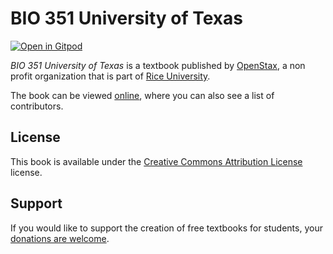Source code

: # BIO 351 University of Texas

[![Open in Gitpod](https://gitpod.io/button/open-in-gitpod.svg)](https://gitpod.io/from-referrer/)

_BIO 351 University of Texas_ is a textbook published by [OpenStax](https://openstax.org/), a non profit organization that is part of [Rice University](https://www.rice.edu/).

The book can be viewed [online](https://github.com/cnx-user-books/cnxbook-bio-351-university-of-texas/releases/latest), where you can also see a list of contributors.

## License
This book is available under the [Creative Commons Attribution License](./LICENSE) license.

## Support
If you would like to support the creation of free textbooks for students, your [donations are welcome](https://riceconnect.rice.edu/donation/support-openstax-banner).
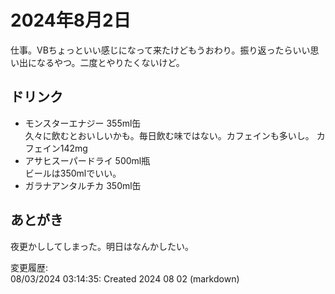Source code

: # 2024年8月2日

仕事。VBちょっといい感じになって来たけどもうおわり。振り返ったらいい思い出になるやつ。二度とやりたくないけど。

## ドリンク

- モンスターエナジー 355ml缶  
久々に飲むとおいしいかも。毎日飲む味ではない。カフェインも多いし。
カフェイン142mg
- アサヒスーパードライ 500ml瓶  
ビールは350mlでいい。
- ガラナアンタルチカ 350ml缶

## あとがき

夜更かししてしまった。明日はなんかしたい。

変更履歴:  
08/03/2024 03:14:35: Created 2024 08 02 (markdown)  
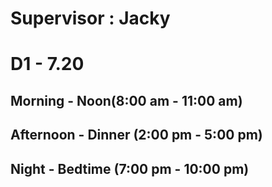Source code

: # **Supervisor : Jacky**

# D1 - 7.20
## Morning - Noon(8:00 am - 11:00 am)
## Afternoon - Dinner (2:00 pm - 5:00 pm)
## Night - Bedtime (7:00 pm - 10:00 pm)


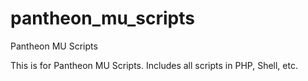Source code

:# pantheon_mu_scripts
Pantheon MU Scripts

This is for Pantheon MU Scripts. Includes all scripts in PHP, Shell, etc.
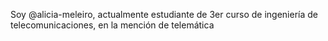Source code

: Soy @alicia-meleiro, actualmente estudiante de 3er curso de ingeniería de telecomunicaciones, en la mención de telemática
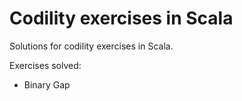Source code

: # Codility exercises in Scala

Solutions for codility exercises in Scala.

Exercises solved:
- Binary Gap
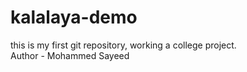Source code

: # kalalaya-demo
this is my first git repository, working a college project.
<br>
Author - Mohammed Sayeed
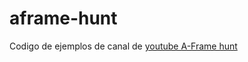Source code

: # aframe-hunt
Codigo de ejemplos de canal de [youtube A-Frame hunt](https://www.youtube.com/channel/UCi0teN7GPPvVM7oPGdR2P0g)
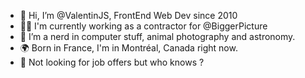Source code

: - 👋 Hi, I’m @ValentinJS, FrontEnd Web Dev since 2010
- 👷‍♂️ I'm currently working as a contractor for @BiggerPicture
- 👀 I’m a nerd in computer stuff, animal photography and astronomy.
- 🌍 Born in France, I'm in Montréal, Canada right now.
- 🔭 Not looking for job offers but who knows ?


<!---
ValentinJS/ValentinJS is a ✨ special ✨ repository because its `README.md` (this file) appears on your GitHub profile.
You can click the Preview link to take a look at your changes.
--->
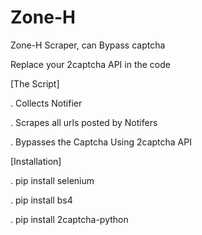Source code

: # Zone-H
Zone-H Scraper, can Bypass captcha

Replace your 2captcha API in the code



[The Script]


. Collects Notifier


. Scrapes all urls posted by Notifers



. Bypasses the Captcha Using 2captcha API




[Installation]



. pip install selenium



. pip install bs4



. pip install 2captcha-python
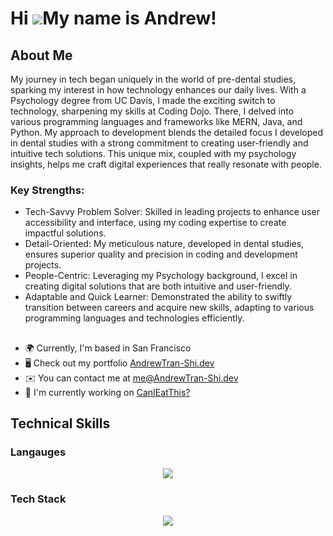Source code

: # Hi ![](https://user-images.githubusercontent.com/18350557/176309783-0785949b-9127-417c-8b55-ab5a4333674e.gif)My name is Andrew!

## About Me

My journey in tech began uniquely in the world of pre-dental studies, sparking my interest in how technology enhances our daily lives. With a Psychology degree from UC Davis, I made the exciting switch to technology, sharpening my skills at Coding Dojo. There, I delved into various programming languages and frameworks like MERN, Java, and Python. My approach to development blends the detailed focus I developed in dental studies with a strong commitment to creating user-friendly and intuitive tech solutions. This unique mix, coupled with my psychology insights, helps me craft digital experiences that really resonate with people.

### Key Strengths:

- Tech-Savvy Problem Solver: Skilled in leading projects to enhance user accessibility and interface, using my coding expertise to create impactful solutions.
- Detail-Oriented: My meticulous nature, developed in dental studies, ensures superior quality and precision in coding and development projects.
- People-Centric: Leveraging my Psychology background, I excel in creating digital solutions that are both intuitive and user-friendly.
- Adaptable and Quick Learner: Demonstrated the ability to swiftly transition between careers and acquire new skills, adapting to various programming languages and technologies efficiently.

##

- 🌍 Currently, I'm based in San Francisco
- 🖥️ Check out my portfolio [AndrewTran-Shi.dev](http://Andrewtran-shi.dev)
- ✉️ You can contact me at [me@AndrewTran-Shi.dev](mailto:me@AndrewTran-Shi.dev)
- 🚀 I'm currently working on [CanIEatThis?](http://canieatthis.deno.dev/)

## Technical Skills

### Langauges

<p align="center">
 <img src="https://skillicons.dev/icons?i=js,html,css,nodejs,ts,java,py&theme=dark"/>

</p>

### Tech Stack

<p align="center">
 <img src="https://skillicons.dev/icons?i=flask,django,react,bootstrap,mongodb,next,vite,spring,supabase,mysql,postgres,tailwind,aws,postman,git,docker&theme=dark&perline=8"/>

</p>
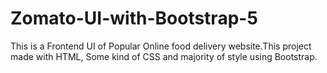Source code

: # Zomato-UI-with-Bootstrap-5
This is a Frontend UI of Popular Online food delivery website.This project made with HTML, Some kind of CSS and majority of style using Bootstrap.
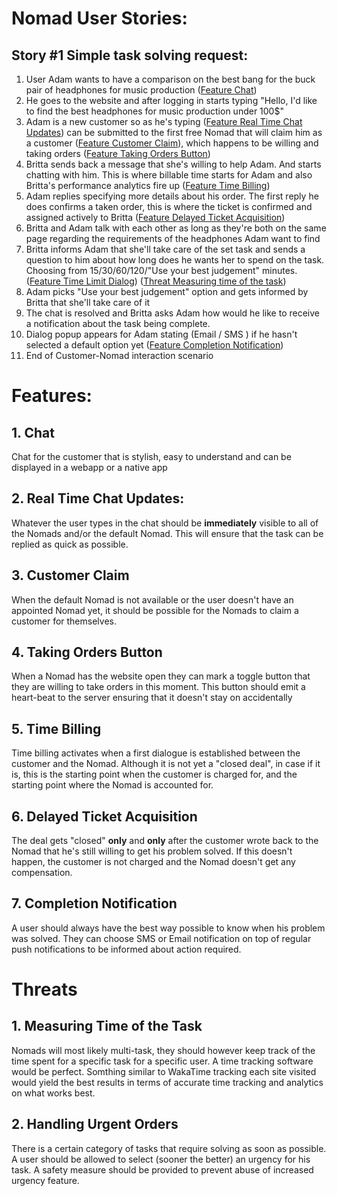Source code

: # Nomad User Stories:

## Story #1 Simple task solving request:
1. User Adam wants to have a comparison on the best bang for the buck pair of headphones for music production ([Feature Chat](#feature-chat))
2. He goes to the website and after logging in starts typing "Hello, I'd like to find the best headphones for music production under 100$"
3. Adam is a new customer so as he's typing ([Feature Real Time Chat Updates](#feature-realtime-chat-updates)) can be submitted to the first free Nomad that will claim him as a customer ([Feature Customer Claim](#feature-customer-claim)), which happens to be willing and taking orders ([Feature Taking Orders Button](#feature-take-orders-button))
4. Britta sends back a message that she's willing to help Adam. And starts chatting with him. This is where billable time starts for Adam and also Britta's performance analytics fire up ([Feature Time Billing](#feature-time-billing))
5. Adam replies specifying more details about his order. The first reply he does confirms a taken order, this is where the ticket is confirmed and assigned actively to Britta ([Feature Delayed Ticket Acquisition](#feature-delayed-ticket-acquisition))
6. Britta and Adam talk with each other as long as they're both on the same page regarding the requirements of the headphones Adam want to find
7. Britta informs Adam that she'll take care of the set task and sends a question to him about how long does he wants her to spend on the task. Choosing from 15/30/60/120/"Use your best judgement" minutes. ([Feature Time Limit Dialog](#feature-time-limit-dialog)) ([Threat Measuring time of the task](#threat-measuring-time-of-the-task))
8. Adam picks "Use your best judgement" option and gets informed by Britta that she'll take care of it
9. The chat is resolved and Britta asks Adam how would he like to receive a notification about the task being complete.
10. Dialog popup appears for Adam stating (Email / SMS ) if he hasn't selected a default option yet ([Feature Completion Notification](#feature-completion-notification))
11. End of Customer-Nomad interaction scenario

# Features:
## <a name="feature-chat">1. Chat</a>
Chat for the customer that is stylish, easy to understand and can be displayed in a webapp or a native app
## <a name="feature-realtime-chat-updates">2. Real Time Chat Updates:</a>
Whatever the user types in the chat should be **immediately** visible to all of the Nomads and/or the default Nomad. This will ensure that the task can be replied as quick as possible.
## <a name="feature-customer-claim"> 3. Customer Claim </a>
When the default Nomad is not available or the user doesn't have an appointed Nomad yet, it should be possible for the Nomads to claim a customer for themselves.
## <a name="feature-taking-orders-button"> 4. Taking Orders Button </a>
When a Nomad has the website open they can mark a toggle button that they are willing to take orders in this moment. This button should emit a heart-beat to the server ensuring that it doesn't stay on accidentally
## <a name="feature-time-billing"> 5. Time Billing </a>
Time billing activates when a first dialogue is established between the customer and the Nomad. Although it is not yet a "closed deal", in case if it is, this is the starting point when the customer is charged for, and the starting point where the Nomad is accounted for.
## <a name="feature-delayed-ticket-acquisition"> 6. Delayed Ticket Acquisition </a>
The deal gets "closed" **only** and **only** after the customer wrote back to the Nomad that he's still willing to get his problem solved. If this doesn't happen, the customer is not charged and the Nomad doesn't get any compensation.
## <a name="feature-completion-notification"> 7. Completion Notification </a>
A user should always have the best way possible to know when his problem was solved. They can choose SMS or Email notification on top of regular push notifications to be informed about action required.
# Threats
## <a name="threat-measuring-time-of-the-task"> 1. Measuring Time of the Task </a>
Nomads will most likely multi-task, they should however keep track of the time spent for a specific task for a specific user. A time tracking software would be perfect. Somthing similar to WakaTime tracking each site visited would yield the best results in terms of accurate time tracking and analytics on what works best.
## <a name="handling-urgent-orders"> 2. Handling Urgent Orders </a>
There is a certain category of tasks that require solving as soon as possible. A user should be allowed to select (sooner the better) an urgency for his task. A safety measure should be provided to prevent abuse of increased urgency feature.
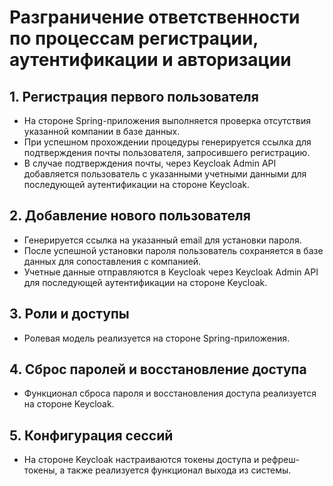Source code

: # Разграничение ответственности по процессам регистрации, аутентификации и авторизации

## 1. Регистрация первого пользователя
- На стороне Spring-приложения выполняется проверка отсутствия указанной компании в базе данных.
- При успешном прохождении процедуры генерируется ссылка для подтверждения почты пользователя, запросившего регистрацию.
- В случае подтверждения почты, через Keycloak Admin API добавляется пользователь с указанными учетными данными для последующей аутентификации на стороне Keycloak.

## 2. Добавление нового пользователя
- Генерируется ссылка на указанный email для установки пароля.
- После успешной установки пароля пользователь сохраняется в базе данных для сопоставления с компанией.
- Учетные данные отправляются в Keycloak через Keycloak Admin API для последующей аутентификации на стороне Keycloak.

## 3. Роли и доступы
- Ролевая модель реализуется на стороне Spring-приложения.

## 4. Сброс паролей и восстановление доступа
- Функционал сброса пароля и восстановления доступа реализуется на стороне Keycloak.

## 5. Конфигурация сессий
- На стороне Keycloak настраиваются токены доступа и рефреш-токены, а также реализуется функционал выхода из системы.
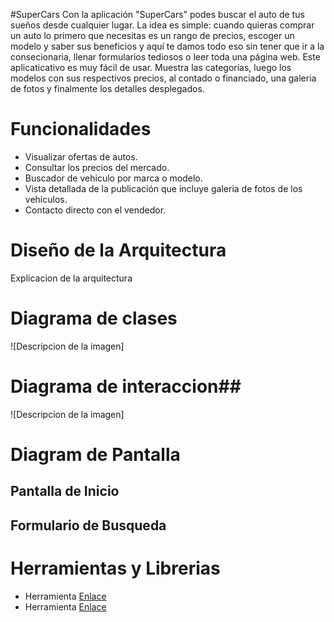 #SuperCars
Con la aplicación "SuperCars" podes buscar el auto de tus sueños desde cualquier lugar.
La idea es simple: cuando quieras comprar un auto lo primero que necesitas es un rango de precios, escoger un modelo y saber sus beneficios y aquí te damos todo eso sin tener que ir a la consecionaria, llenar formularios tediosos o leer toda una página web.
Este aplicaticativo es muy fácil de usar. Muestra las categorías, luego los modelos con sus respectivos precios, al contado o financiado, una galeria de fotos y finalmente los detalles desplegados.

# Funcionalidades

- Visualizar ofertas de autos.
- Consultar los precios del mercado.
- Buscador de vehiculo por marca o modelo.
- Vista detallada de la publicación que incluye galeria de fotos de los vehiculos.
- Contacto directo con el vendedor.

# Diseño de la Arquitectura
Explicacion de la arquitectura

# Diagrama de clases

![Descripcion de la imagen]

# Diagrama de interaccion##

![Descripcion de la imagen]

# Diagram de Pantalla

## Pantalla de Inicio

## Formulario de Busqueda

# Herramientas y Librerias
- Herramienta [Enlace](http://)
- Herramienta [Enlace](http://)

What is expected:
Look through the records and copy every line that has the word "sends".

Your response:
4. Britta sends back a message that she's willing to help Adam. And starts chatting with him. This is where billable time starts for Adam and also Britta's performance analytics fire up ([Feature Time Billing](#feature-time-billing))
7. Britta informs Adam that she'll take care of the set task and sends a question to him about how long does he wants her to spend on the task. Choosing from 15/30/60/120/"Use your best judgement" minutes. ([Feature Time Limit Dialog](#feature-time-limit-dialog)) ([Threat Measuring time of the task](#threat-measuring-time-of-the-task))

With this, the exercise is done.